Material provided »
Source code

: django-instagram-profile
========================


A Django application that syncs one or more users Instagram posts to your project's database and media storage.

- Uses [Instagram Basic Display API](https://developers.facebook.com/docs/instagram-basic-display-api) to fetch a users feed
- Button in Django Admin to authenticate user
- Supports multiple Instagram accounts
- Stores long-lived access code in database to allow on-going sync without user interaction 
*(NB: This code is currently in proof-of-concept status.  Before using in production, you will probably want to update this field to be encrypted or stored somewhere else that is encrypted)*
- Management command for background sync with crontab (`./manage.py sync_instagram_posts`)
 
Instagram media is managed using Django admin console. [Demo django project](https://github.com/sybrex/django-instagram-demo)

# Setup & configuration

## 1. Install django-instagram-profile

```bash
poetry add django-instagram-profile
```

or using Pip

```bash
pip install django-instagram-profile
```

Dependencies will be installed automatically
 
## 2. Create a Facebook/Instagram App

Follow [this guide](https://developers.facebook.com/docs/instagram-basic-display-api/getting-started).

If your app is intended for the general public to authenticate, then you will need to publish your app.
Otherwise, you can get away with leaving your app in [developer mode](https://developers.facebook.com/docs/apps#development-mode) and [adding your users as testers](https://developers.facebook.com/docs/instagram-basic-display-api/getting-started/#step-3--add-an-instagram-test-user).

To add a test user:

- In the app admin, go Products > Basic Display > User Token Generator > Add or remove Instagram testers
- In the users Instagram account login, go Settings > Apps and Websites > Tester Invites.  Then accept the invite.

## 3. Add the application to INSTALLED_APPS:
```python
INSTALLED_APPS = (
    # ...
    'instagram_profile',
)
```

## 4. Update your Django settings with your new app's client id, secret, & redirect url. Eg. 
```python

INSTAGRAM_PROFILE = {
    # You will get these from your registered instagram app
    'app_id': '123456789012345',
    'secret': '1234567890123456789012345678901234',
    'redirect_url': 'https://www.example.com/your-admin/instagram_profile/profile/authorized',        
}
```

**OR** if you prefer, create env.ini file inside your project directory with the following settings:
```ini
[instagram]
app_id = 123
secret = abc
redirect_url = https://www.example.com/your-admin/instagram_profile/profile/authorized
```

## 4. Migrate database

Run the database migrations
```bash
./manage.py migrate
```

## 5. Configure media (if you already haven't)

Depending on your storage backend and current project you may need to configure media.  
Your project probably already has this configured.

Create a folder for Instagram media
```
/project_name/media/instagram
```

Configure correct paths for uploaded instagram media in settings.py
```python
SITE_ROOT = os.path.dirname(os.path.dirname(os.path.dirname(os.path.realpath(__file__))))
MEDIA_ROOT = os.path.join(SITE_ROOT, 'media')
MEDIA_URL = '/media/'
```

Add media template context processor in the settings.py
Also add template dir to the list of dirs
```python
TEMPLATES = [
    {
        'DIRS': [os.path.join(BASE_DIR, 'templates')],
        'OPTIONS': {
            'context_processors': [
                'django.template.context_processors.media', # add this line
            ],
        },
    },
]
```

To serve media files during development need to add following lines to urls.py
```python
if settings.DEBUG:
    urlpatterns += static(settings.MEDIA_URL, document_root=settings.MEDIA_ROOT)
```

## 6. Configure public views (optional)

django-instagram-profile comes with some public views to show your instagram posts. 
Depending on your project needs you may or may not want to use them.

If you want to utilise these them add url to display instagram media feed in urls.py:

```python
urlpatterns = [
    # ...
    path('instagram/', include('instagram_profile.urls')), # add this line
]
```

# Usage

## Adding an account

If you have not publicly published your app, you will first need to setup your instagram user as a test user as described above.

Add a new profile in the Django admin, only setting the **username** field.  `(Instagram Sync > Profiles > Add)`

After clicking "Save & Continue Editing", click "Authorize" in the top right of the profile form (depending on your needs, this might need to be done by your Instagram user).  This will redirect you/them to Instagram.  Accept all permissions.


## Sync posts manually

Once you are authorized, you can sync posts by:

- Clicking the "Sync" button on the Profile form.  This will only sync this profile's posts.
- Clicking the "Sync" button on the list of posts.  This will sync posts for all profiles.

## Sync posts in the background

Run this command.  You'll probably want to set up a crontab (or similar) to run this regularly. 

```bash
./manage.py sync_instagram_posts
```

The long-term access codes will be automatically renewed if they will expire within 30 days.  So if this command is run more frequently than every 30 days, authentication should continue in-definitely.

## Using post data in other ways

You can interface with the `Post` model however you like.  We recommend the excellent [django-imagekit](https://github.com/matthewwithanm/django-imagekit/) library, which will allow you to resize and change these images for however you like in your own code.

Action item » Retype exactly the line with "## 6. Configure public views (optional)" and each line after it until the records end, and include no other line.

Result of this task »
## 6. Configure public views (optional)

django-instagram-profile comes with some public views to show your instagram posts. 
Depending on your project needs you may or may not want to use them.

If you want to utilise these them add url to display instagram media feed in urls.py:

```python
urlpatterns = [
    # ...
    path('instagram/', include('instagram_profile.urls')), # add this line
]
```

# Usage

## Adding an account

If you have not publicly published your app, you will first need to setup your instagram user as a test user as described above.

Add a new profile in the Django admin, only setting the **username** field.  `(Instagram Sync > Profiles > Add)`

After clicking "Save & Continue Editing", click "Authorize" in the top right of the profile form (depending on your needs, this might need to be done by your Instagram user).  This will redirect you/them to Instagram.  Accept all permissions.


## Sync posts manually

Once you are authorized, you can sync posts by:

- Clicking the "Sync" button on the Profile form.  This will only sync this profile's posts.
- Clicking the "Sync" button on the list of posts.  This will sync posts for all profiles.

## Sync posts in the background

Run this command.  You'll probably want to set up a crontab (or similar) to run this regularly. 

```bash
./manage.py sync_instagram_posts
```

The long-term access codes will be automatically renewed if they will expire within 30 days.  So if this command is run more frequently than every 30 days, authentication should continue in-definitely.

## Using post data in other ways

You can interface with the `Post` model however you like.  We recommend the excellent [django-imagekit](https://github.com/matthewwithanm/django-imagekit/) library, which will allow you to resize and change these images for however you like in your own code.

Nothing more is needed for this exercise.